Тогда и тяжело говорить, когда слишком много есть, что' сказать. А тут
еще всё пришито и при каждом шевелении чувствую.
Но всё-таки приготовлена у меня главная тирада, и кажется ничто не
должно дёрнуть. Вот я им о чём: откуда это взялось представление (я не
допускаю, что -- у них), будто лагерю есть опасность стать КУРОРТОМ, будто
если не населить лагерь голодом и холодом, то там воцарится блаженство? Я
прощу их несмотря на недостаточность личного опыта представить себе частокол
тех лишений и наказаний, который и составляет самое заключение: человек
лишен родных мест; он живёт с тем, с кем не хочет; он не живёт с тем, с кем
хочет (семья, друзья); он не видит роста своих детей; он лишён привычной
обстановки, своего дома, своих вещей, даже часов на руке; потеряно и
опозорено его имя; он лишён свободы передвижения; он лишён обычно и работы
по специальности; он испытывает постоянное давление на себя чужих, а то и
враждебных ему людей -- других арестантов, с другим жизненным опытом,
взглядами, обычаем; он лишён смягчающего влияния другого пола (не говоря уже
о физиологии); и даже медицинское обслуживание у него несравненно ухудшено.

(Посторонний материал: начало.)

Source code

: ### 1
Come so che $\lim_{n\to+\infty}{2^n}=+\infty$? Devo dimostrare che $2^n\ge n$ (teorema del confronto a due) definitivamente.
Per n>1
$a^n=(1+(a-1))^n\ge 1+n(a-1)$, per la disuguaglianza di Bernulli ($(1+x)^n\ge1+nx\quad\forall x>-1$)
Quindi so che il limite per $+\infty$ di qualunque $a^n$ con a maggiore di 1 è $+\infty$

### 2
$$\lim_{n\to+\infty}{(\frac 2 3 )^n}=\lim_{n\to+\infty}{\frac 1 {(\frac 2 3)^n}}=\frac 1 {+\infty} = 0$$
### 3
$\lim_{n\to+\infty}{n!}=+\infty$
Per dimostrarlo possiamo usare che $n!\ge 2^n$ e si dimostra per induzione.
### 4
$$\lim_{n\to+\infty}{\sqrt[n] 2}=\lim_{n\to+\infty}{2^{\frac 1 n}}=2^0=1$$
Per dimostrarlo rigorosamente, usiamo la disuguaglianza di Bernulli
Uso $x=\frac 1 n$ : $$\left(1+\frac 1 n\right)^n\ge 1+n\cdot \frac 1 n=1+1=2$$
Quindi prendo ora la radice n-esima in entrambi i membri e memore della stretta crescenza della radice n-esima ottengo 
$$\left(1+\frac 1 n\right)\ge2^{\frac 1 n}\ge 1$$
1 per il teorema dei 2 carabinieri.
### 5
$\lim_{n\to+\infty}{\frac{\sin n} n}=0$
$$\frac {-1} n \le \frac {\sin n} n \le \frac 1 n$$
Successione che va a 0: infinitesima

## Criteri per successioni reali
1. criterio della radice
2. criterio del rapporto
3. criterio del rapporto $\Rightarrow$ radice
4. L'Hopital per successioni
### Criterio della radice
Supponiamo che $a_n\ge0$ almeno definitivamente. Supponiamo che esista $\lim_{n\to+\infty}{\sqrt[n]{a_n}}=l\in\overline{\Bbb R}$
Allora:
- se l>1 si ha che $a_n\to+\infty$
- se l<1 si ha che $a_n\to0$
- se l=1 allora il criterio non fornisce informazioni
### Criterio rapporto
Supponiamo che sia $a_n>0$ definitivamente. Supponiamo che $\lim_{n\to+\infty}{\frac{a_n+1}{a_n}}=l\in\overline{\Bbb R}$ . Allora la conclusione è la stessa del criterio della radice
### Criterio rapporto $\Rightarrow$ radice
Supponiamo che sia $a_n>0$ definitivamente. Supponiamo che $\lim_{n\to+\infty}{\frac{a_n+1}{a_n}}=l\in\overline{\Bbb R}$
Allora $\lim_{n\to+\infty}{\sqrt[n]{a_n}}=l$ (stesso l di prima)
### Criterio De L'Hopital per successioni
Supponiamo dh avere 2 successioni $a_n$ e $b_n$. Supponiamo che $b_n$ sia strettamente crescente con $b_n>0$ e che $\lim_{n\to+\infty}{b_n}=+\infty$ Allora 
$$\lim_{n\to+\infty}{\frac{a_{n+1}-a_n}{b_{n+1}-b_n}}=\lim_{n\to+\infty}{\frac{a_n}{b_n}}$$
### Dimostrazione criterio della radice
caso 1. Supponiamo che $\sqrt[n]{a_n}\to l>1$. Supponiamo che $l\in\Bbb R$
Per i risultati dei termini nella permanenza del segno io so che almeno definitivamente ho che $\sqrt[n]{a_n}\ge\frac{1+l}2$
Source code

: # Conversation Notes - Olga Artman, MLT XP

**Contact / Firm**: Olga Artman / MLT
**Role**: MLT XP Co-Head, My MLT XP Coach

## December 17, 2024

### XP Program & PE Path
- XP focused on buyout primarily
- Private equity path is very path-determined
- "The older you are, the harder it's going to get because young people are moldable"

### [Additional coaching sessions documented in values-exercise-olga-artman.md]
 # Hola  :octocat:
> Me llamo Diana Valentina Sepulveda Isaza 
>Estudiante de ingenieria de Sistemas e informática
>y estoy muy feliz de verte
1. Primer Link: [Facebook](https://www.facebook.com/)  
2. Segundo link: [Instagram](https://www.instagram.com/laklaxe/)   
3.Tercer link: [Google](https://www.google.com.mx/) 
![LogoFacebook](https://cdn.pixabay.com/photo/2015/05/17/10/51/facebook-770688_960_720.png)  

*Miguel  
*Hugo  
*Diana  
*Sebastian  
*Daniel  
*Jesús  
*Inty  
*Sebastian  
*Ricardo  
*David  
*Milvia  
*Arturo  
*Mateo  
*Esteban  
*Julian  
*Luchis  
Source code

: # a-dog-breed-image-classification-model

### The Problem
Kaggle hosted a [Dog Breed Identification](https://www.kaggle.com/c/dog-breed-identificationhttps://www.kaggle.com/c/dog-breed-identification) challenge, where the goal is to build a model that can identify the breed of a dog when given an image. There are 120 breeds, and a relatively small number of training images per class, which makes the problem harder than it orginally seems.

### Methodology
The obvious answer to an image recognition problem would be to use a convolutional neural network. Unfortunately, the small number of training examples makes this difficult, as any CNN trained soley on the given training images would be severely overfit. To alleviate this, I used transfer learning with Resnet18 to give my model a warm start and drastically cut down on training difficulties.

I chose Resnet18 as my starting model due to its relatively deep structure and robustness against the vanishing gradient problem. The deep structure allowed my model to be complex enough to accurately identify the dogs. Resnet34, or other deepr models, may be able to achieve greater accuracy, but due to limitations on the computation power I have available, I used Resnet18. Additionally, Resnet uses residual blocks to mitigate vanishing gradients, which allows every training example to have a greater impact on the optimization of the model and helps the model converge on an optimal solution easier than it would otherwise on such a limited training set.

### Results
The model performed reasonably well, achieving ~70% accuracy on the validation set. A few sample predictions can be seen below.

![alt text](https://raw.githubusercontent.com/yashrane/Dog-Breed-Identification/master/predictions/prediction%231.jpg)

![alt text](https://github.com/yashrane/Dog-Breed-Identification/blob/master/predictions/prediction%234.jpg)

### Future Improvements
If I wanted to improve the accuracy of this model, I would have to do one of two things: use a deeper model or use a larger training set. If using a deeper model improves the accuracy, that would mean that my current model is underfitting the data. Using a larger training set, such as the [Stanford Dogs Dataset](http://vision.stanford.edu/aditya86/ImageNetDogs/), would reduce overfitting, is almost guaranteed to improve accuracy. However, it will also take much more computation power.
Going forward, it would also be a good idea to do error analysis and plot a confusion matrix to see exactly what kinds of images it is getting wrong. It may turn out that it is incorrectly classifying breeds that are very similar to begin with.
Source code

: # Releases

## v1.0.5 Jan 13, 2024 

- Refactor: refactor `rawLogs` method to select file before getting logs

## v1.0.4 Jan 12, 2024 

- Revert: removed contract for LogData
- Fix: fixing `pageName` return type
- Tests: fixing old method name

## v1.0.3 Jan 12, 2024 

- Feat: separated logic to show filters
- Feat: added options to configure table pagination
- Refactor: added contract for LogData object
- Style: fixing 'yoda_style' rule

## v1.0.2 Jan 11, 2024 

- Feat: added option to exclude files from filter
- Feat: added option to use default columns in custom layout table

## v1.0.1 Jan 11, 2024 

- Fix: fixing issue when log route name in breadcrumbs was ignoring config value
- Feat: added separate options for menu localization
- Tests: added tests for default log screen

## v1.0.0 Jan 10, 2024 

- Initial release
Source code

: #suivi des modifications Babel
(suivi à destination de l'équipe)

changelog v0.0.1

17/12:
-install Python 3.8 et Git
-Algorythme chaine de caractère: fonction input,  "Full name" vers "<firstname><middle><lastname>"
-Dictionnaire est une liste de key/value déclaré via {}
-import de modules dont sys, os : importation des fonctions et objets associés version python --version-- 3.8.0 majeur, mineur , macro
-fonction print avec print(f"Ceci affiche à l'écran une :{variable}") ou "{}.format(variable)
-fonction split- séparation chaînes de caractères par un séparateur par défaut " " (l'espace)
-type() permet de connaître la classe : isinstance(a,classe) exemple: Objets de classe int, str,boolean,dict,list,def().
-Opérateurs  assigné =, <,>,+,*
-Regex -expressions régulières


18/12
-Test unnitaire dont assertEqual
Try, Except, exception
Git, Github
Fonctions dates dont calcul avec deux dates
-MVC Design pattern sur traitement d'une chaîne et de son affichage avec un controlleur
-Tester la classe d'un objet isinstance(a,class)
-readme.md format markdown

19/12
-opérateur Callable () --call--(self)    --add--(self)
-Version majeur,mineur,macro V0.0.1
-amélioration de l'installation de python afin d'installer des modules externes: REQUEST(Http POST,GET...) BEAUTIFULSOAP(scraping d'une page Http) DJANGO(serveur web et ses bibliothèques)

Чем это напоминает черноморский санаторий? Почему так боятся "курорта"? Нет,
эта мысль не толкает их в лбы. Они не качнулись в стульях.
Так еще шире: мы хотим ли вернуть этих людей в общество? Почему тогда
мы заставляем их жить в окаянстве? Почему тогда содержание режимов в том,
чтобы систематически унижать арестантов и физически изматывать? Какой
государственный смысл получения из них инвалидов?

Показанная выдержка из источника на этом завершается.